[About this exercise] Each line of the records that holds "things" should be shown in full.

[Data for review]
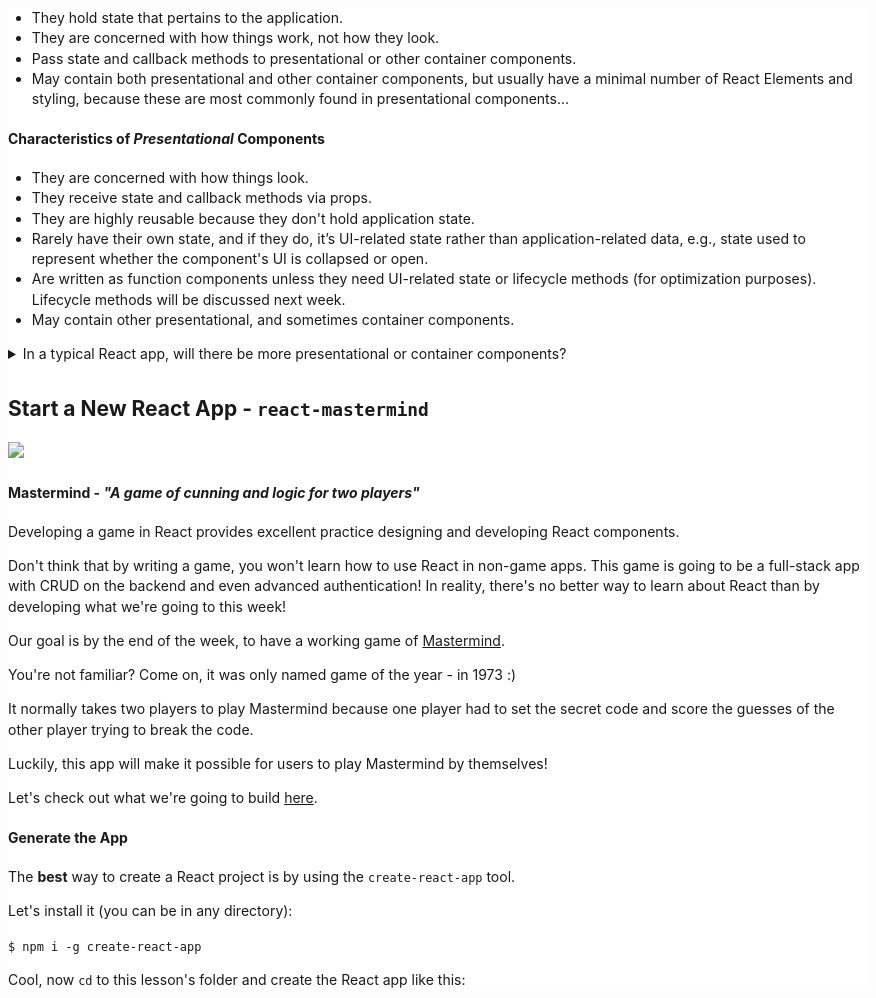 - They hold state that pertains to the application.
- They are concerned with how things work, not how they look.
- Pass state and callback methods to presentational or other container components.
- May contain both presentational and other container components, but usually have a minimal number of React Elements and styling, because these are most commonly found in presentational components...

#### Characteristics of _Presentational_ Components

- They are concerned with how things look.
- They receive state and callback methods via props.
- They are highly reusable because they don't hold application state.
- Rarely have their own state, and if they do, it’s UI-related state rather than application-related data, e.g., state used to represent whether the component's UI is collapsed or open.
- Are written as function components unless they need UI-related state or lifecycle methods (for optimization purposes). Lifecycle methods will be discussed next week.
- May contain other presentational, and sometimes container components.

<details><summary>In a typical React app, will there be more presentational or container components?</summary></details>

## Start a New React App - `react-mastermind`

<img src="https://i.imgur.com/1KRUhfi.jpg" height="300">

#### Mastermind - _"A game of cunning and logic for two players"_

Developing a game in React provides excellent practice designing and developing React components.

Don't think that by writing a game, you won't learn how to use React in non-game apps. This game is going to be a full-stack app with CRUD on the backend and even advanced authentication! In reality, there's no better way to learn about React than by developing what we're going to this week!

Our goal is by the end of the week, to have a working game of [Mastermind](https://en.wikipedia.org/wiki/Mastermind_(board_game)).

You're not familiar? Come on, it was only named game of the year - in 1973 :)

It normally takes two players to play Mastermind because one player had to set the secret code and score the guesses of the other player trying to break the code.

Luckily, this app will make it possible for users to play Mastermind by themselves!

Let's check out what we're going to build [here](https://sei-mastermind.herokuapp.com/).

#### Generate the App

The **best** way to create a React project is by using the `create-react-app` tool.

Let's install it (you can be in any directory):

```
$ npm i -g create-react-app
```

Cool, now `cd` to this lesson's folder and create the React app like this:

[Answer below]
- They are concerned with how things work, not how they look.
- They are concerned with how things look.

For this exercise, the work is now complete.